Ludlow on the other hand gathered signatures, signed the petition and turned it in, will capmaign for the Sept election, voted to repeal the fee, voted for the UR measure, helped stop the SoloPower tax subsidy in Wilsonville and will indeed lead a full reversal the commissioners' agenda.

So I guess it's the heretic against the centrist?

The other two, Hunt and Lehan are friends of Sam Adams.

50% +1 in May puts Ludlow in charge come January and allows him as chair elect Ludlow, to lobby against the County's attempt to hand over $25 million to TriMet and campaign for the rail vote measure.

Pretty exciting opportunity for the Clackistsnis!

Bad news for TriMet and Metro.

I supported Savas in 2010 but have been very disappointed in his weak, waffling ways. He is also barely into his second year on the Commission.

I'm voting for Ludlow for chair, and hope Savas spends the remainder of his term standing up for his constituents.

Railvote, so "Savas was told he could not take a position on the fee" but fellow commissioners took a position. That says it all.

Who told him he couldn't take a position? His mind? Then, since his cohorts took a position, then why didn't he take a position? If it was legal advice, then why did other commissioners not adhere to it?

Is Savas playing both sides?

I haven't seen any campaign material come my way yet with the exception of email flyers from the Ludlow campaign. His list of supporters is impressive as his commitment to county independence. He has built quite a following during the Clackistani battles and has earned the right to lead the war against the progressive take-over. I am not sure if a pro-citizen county commission can help the incorporated cities very much, but putting any rock in this wall will surely help the rest. I will be voting for Ludlow.

In Savas' favor is the fact that he has shown a sincere interest in the concerns of the citizens and is the (only?) commissioner willing to meet with citizens in evening sessions when people are off work. The fact that this commission holds all their business meetings in the daytime when so few people can attend demonstrates their contempt for their constituents. Savas doesn't go far enough in expressing individual ideas and does not seem sufficiently driven for the task ahead.

The Oregonian's endorsement of Paul Savas is a win-win-win for conservatives, free-market capitalism, and liberation from Portland's agenda. Left-leaning journalists always opt for a Republican centrist when they see an unstoppable conservative tide rising. The Oregonian has thrown Hunt&Lehan under the "Bus Project." They worry that John Ludlow could throw the gears of what they see as progress into "full reversal," while opining that Savas would better manage the critical "Clackastani Rebellion" mass the county is rapidly reaching.
The way I see it the Oregonian Editorial Board fully expects either Savas or Ludlow to win the chair position, and are lining up behind the moderate.
Savas has proved himself a credible and capable Republican candidate, and has received some impressive endorsements.
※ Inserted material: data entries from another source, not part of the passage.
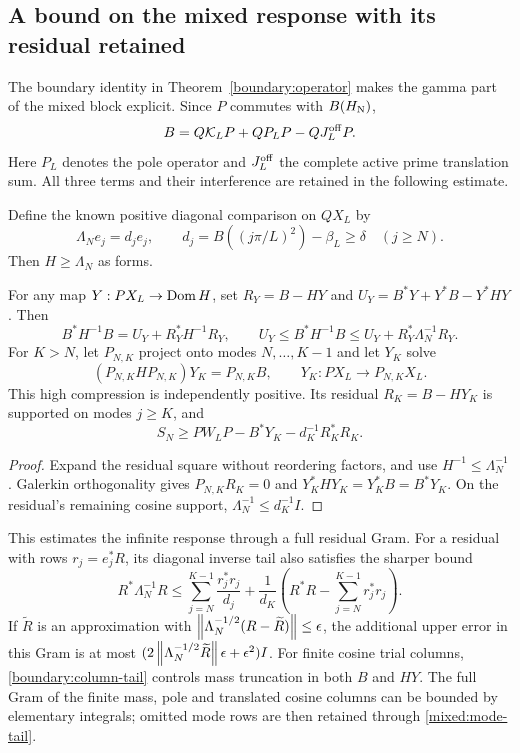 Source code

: \subsection{A bound on the mixed response with its residual retained}
The boundary identity in Theorem~\ref{boundary:operator} makes the
gamma part of the mixed block explicit. Since $P$ commutes with
$B(H_{\rm N})$,
\begin{equation}\label{mixed:boundary}
B=Q\mathcal K_LP+QP_LP-QJ_L^{\rm off}P.
\end{equation}
Here $P_L$ denotes the pole operator and $J_L^{\rm off}$ the complete
active prime translation sum. All three terms and their interference
are retained in the following estimate.

Define the known positive diagonal comparison on $QX_L$ by
\[
\Lambda_Ne_j=d_je_j,\qquad
d_j=B((j\pi/L)^2)-\beta_L\ge\delta\quad(j\ge N).
\]
Then $H\ge\Lambda_N$ as forms.
\begin{proposition}\label{mixed:residual}
For any map $Y:PX_L\to\Dom H$, set
$R_Y=B-HY$ and $U_Y=B^*Y+Y^*B-Y^*HY$. Then
\begin{equation}\label{mixed:identity}
B^*H^{-1}B=U_Y+R_Y^*H^{-1}R_Y,
\qquad
U_Y\le B^*H^{-1}B\le U_Y+R_Y^*\Lambda_N^{-1}R_Y.
\end{equation}
For $K>N$, let $P_{N,K}$ project onto modes $N,\ldots,K-1$ and
let $Y_K$ solve
\[
(P_{N,K}HP_{N,K})Y_K=P_{N,K}B,
\qquad Y_K:PX_L\longrightarrow P_{N,K}X_L.
\]
This high compression is independently positive. Its residual
$R_K=B-HY_K$ is supported on modes $j\ge K$, and
\begin{equation}\label{mixed:certificate}
S_N\ge PW_LP-B^*Y_K-d_K^{-1}R_K^*R_K.
\end{equation}
\end{proposition}
\begin{proof}
Expand the residual square without reordering factors, and use
$H^{-1}\le\Lambda_N^{-1}$. Galerkin orthogonality gives
$P_{N,K}R_K=0$ and
$Y_K^*HY_K=Y_K^*B=B^*Y_K$. On the residual's remaining cosine
support, $\Lambda_N^{-1}\le d_K^{-1}I$.
\end{proof}
This estimates the infinite response through a full residual Gram.
For a residual with rows $r_j=e_j^*R$, its diagonal inverse tail
also satisfies the sharper bound
\begin{equation}\label{mixed:mode-tail}
R^*\Lambda_N^{-1}R\le
\sum_{j=N}^{K-1}\frac{r_j^*r_j}{d_j}
+\frac1{d_K}\left(R^*R-\sum_{j=N}^{K-1}r_j^*r_j\right).
\end{equation}
If $\widetilde R$ is an approximation with
$\norm{\Lambda_N^{-1/2}(R-\widetilde R)}\le\epsilon$, the additional
upper error in this Gram is at most
$(2\norm{\Lambda_N^{-1/2}\widetilde R}\epsilon+\epsilon^2)I$.
For finite cosine trial columns, \eqref{boundary:column-tail}
controls mass truncation in both $B$ and $HY$.
The full Gram of the finite mass, pole and translated cosine
columns can be bounded by elementary integrals; omitted mode
rows are then retained through \eqref{mixed:mode-tail}.

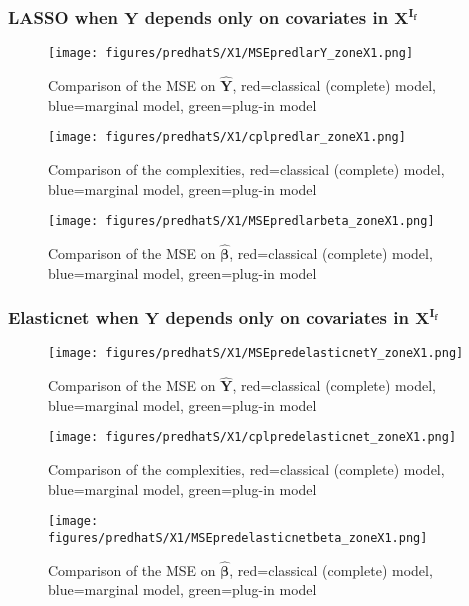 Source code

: \documentclass[12pt,a4paper]{report}
\begin{document}
\subsubsection{LASSO when $\boldsymbol{Y}$ depends only on covariates in $\boldsymbol{X^{I_f}}$}

	\begin{figure}[h!]
	\centering
		  \texttt{[image: figures/predhatS/X1/MSEpredlarY\_zoneX1.png]}
		\caption{Comparison of the MSE on $\hat{\boldsymbol{Y}}$, red=classical (complete) model, blue=marginal model, green=plug-in model}\label{MSEpredlarY_zoneX1}
	\end{figure}
	\begin{figure}[h!]
	\centering
		  \texttt{[image: figures/predhatS/X1/cplpredlar\_zoneX1.png]}
		\caption{Comparison of the complexities, red=classical (complete) model, blue=marginal model, green=plug-in model}\label{cplpredlar_zoneX1}
	\end{figure}
	\begin{figure}[h!]
	\centering
		  \texttt{[image: figures/predhatS/X1/MSEpredlarbeta\_zoneX1.png]}
		\caption{Comparison of the MSE on $\hat{\boldsymbol{\beta}}$, red=classical (complete) model, blue=marginal model, green=plug-in model}\label{MSEpredlarbeta_zoneX1}
	\end{figure}
	\FloatBarrier
\newpage
\subsubsection{Elasticnet when $\boldsymbol{Y}$ depends only on covariates in $\boldsymbol{X^{I_f}}$}

	\begin{figure}[h!]
	\centering
		  \texttt{[image: figures/predhatS/X1/MSEpredelasticnetY\_zoneX1.png]}
		\caption{Comparison of the MSE on $\hat{\boldsymbol{Y}}$, red=classical (complete) model, blue=marginal model, green=plug-in model}\label{MSEpredelasticnetY_zoneX1}
	\end{figure}
	\begin{figure}[h!]
	\centering
		  \texttt{[image: figures/predhatS/X1/cplpredelasticnet\_zoneX1.png]}
		\caption{Comparison of the complexities, red=classical (complete) model, blue=marginal model, green=plug-in model}\label{cplpredelasticnet_zoneX1}
	\end{figure}
	\begin{figure}[h!]
	\centering
		  \texttt{[image: figures/predhatS/X1/MSEpredelasticnetbeta\_zoneX1.png]}
		\caption{Comparison of the MSE on $\hat{\boldsymbol{\beta}}$, red=classical (complete) model, blue=marginal model, green=plug-in model}\label{MSEpredelasticnetbeta_zoneX1}
	\end{figure}
	\FloatBarrier
\newpage
\end{document}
But it is my never-to-be-humble opinion that if John Ludow had not entered this race and moved the entire conversation to the right the Oregonian would have found something to like about Hunt&Lehan, and given one of them the endorsement.
There are things to like about both Paul and John. May the best man win, but this endorsement signals that the tide has irrevocably turned for Clackamas County.